Fortunately, there happens to be a very good resource on the performance and power consumption of A53 and A72 cores on 16FF+ in the form of Anandtech's review of the Huawei Mate 8, which uses a 16FF+ Kirin 950 SoC with said cores. From this, we can estimate the kind of clock speed that we might expect to be able to run eight A72 cores in a handheld on a 16FF+ chip. We'll assume that the combination of 16nm and very low clocks has been extremely successful in bringing down the GPU's power consumption to the point where it consumes under 1W in operation, and there's a full 1W left over for the CPU (i.e. pretty much the best case scenario).

One challenge to estimating the achievable clocks, even with the data from the Anandtech article, is that the Kirin 950 applies a minimum supply voltage of 775mW to each A72 cluster at 1.5GHz and below, a conservative decision by Huawei on the basis that they're using early 16FF+ silicon and the A72 clusters spend most of their time north of 1.5GHz in any case. This won't be Nintendo's strategy, as they'll use a fixed clock, and will want to keep the supply voltage as low as possible to maintain that clock, to keep power consumption down. The manufacturing process would also be about 1 year more mature, so would be able to do so more reliably.

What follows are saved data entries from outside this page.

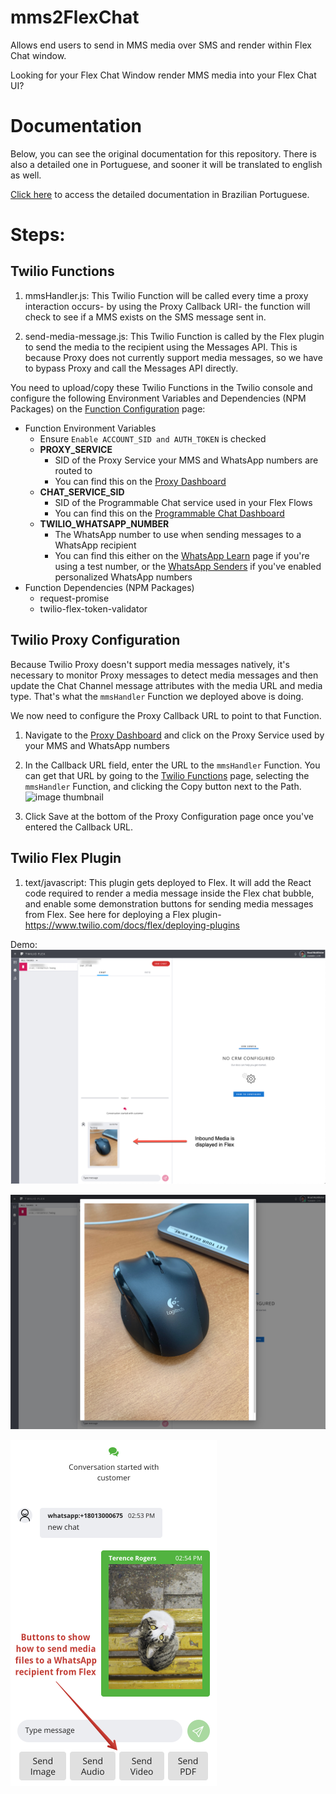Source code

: # mms2FlexChat

Allows end users to send in MMS media over SMS and render within Flex Chat window.

Looking for your Flex Chat Window render MMS media into your Flex Chat UI?

# Documentation

Below, you can see the original documentation for this repository. There is also a detailed one in Portuguese, and sooner it will be translated to english as well.

[Click here](docs/pt-br/README.md) to access the detailed documentation in Brazilian Portuguese.


# Steps:

## Twilio Functions

1)  mmsHandler.js:  This Twilio Function will be called every time a proxy interaction occurs- by using the Proxy Callback URI- the function will check to see if a MMS exists on the SMS message sent in.

2) send-media-message.js: This Twilio Function is called by the Flex plugin to send the media to the recipient using the Messages API. This is because Proxy does not currently support media messages, so we have to bypass Proxy and call the Messages API directly.

You need to upload/copy these Twilio Functions in the Twilio console and configure the following Environment Variables and Dependencies (NPM Packages) on the [Function Configuration](https://www.twilio.com/console/functions/configure) page:

* Function Environment Variables 
  * Ensure `Enable ACCOUNT_SID and AUTH_TOKEN` is checked
  * **PROXY_SERVICE**
    * SID of the Proxy Service your MMS and WhatsApp numbers are routed to
    * You can find this on the [Proxy Dashboard](https://www.twilio.com/console/proxy)
  * **CHAT_SERVICE_SID**
    * SID of the Programmable Chat service used in your Flex Flows
    * You can find this on the [Programmable Chat Dashboard](https://www.twilio.com/console/chat/dashboard)
  * **TWILIO_WHATSAPP_NUMBER**
    * The WhatsApp number to use when sending messages to a WhatsApp recipient
    * You can find this either on the [WhatsApp Learn](https://www.twilio.com/console/sms/whatsapp/learn) page if you're using a test number, or the [WhatsApp Senders](https://www.twilio.com/console/sms/whatsapp/senders) if you've enabled personalized WhatsApp numbers
* Function Dependencies (NPM Packages)
  * request-promise
  * twilio-flex-token-validator

## Twilio Proxy Configuration

Because Twilio Proxy doesn't support media messages natively, it's necessary to monitor Proxy messages to detect media messages and then update the Chat Channel message attributes with the media URL and media type. That's what the `mmsHandler` Function we deployed above is doing.

We now need to configure the Proxy Callback URL to point to that Function.

1) Navigate to the [Proxy Dashboard](https://www.twilio.com/console/proxy) and click on the Proxy Service used by your MMS and WhatsApp numbers

2) In the Callback URL field, enter the URL to the `mmsHandler` Function. You can get that URL by going to the [Twilio Functions](https://www.twilio.com/console/functions/manage) page, selecting the `mmsHandler` Function, and clicking the Copy button next to the Path.
![image thumbnail](https://raw.githubusercontent.com/jprix/mms2FlexChat/master/screenshots/proxy-callback.png)

3) Click Save at the bottom of the Proxy Configuration page once you've entered the Callback URL.

## Twilio Flex Plugin

1) text/javascript:  This plugin gets deployed to Flex.  It will add the React code required to render a media message inside the Flex chat bubble, and enable some demonstration buttons for sending media messages from Flex.  See here for deploying a Flex plugin- https://www.twilio.com/docs/flex/deploying-plugins 

Demo:
![image thumbnail](screenshots/thumbnail.png)

![image modal](screenshots/modal.png)

![send media buttons](screenshots/sendMediaButtons.png)
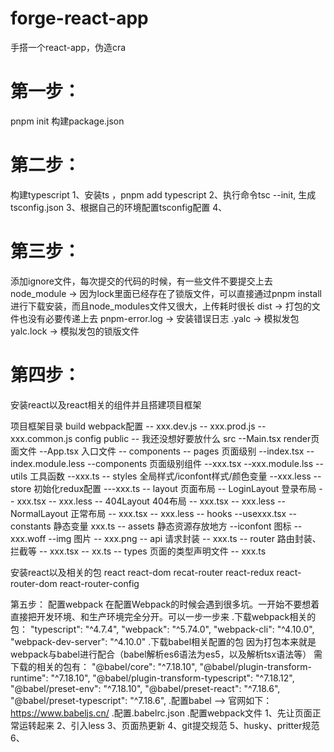 # forge-react-app
手搭一个react-app，伪造cra
# 第一步：
pnpm init 构建package.json

# 第二步：
构建typescript
1、安装ts ，pnpm add typescript
2、执行命令tsc --init, 生成tsconfig.json
3、根据自己的环境配置tsconfig配置
4、

# 第三步：
添加ignore文件，每次提交的代码的时候，有一些文件不要提交上去
node_module -> 因为lock里面已经存在了锁版文件，可以直接通过pnpm install 进行下载安装，而且node_modules文件又很大，上传耗时很长
dist -> 打包的文件也没有必要传递上去
pnpm-error.log -> 安装错误日志
.yalc -> 模拟发包
yalc.lock -> 模拟发包的锁版文件

# 第四步：
安装react以及react相关的组件并且搭建项目框架

项目框架目录
build webpack配置
  -- xxx.dev.js
  -- xxx.prod.js
  -- xxx.common.js
config
public
 -- 我还没想好要放什么
src
  --Main.tsx  render页面文件
  --App.tsx  入口文件
  -- components
  -- pages 页面级别
      --index.tsx
      -- index.module.less
      --components 页面级别组件
        --xxx.tsx
        --xxx.module.lss
  -- utils 工具函数
      --xxx.ts
  -- styles 全局样式/iconfont样式/颜色变量
    --xxx.less
  -- store 初始化redux配置
    ---xxx.ts
  -- layout 页面布局
    -- LoginLayout 登录布局
      -- xxx.tsx
      -- xxx.less
    -- 404Layout 404布局
      -- xxx.tsx
      -- xxx.less
    -- NormalLayout 正常布局
      -- xxx.tsx
      -- xxx.less
  -- hooks 
      --usexxx.tsx
  -- constants 静态变量
      xxx.ts
  -- assets 静态资源存放地方
    --iconfont 图标
      -- xxx.woff
    --img  图片
      -- xxx.png
  -- api 请求封装
    -- xxx.ts
  -- router 路由封装、拦截等
      -- xxx.tsx
      -- xx.ts
  -- types 页面的类型声明文件
      -- xxx.ts

安装react以及相关的包
react
react-dom
recat-router
react-redux
react-router-dom
react-router-config

第五步： 配置webpack
在配置Webpack的时候会遇到很多坑。一开始不要想着直接把开发环境、和生产环境完全分开。可以一步一步来
 .下载webpack相关的包：
      "typescript": "^4.7.4",
      "webpack": "^5.74.0",
      "webpack-cli": "^4.10.0",
      "webpack-dev-server": "^4.10.0"
 .下载babel相关配置的包
    因为打包本来就是webpack与babel进行配合（babel解析es6语法为es5，以及解析tsx语法等）
  需下载的相关的包有：
      "@babel/core": "^7.18.10",
      "@babel/plugin-transform-runtime": "^7.18.10",
      "@babel/plugin-transform-typescript": "^7.18.12",
      "@babel/preset-env": "^7.18.10",
      "@babel/preset-react": "^7.18.6",
      "@babel/preset-typescript": "^7.18.6",
  .配置babel --> 官网如下：https://www.babeljs.cn/
  .配置.babelrc.json
  .配置webpack文件
    1、先让页面正常运转起来
    2、引入less
    3、页面热更新
    4、git提交规范
    5、husky、pritter规范
    6、

    

 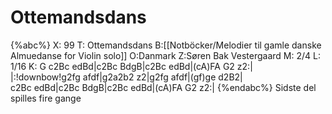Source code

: # Ottemandsdans

{%abc%}
X: 99
T: Ottemandsdans
B:[[Notböcker/Melodier til gamle danske Almuedanse for Violin solo]]
O:Danmark
Z:Søren Bak Vestergaard
M: 2/4
L: 1/16
K: G
c2Bc edBd|c2Bc BdgB|c2Bc edBd|(cA)FA G2 z2:|\
|:!downbow!g2fg afdf|g2a2b2 z2|g2fg afdf|(gf)ge d2B2|\
c2Bc edBd|c2Bc BdgB|c2Bc edBd|(cA)FA G2 z2:|
{%endabc%}
Sidste del spilles fire gange
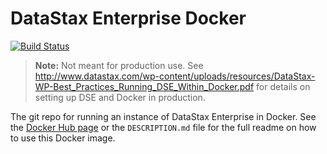 # DataStax Enterprise Docker

[![Build Status](https://travis-ci.org/LukeTillman/dse-docker.svg?branch=master)](https://travis-ci.org/LukeTillman/dse-docker)

> **Note:** Not meant for production use. See http://www.datastax.com/wp-content/uploads/resources/DataStax-WP-Best_Practices_Running_DSE_Within_Docker.pdf
> for details on setting up DSE and Docker in production.

The git repo for running an instance of DataStax Enterprise in Docker. See the [Docker Hub page](https://hub.docker.com/r/luketillman/datastax-enterprise/)
or the `DESCRIPTION.md` file for the full readme on how to use this Docker image.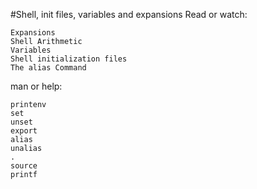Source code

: #Shell, init files, variables and expansions
Read or watch:

    Expansions
    Shell Arithmetic
    Variables
    Shell initialization files
    The alias Command

man or help:

    printenv
    set
    unset
    export
    alias
    unalias
    .
    source
    printf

What this means is that, below 1.5GHz, the power consumption figures for the A72 clusters in the Kirin 950 wouldn't reflect the power consumption expected from A72 clusters in a Nintendo handheld. Fortunately, Anandtech does give us a few graphs and data points which we can use to estimate the actual clocks we may be looking at.

Working from the data available in the article, I've come to an estimated 800MHz clock speed for two quad-core clusters of A72s on 16FF+ in a 1W combined TDP. This is actually higher than I'd expected, but obviously it's a lot lower than they'd be clocked in a console environment (perhaps by a factor of 3). While there aren't many benchmarks I can find across the A72 and Jaguar, the most suitable one I can find from a gaming point of view would be the Geekbench single-core floating point test (as multi-core would include the A53s on big.little ARM SoCs). Taking this as a guide, the octo-core A72 at 800MHz would actually only perform about 20% worse than the 1.6GHz octo-core Jaguar used in the PS4. This is far closer than I would have thought for such a TDP-constrained CPU, and it would actually make ports of more CPU-intensive PS4 and XBO games within the ballpark of possibility. That being said, this is assuming a full 1W is available for the CPU (it could be half that) and assuming that Geekbench's floating point test is a reasonable analog for game performance (it may not be), so take the comparison with a grain of salt.

Cost

Aside from CPU performance, the cost of such a chip is something we could also look at, although with much less rigor and a much larger margin of error. Die cost is pretty much just a function of die size and manufacturing node, so first we'll try to estimate die size of our TN1. The CPU is the easy part, as ARM have told us that a quad-core cluster of A72s on 16FF+ with 2MB cache is around 8mm², giving us 16mm² for our CPU. The GPU is harder to estimate without any Pascal die photos to measure off, but using the absurd oversimplification that this GPU has 1/5th the SMs of GP104, therefore must be 1/5th the size, we've got a value of 63mm². The 128-bit LPDDR4 interface on the 16nm A9X takes up around 24mm² of space, so a 256-bit interface would need around 48mm². Then, add about 25% for the remaining blocks (audio, crypto, codecs, etc.) and we come to 159mm², which is to put it mildly a giant fucking die to try to squeeze into a handheld. The A9X is 147mm², though, so let's just roll with it as a hypothetical.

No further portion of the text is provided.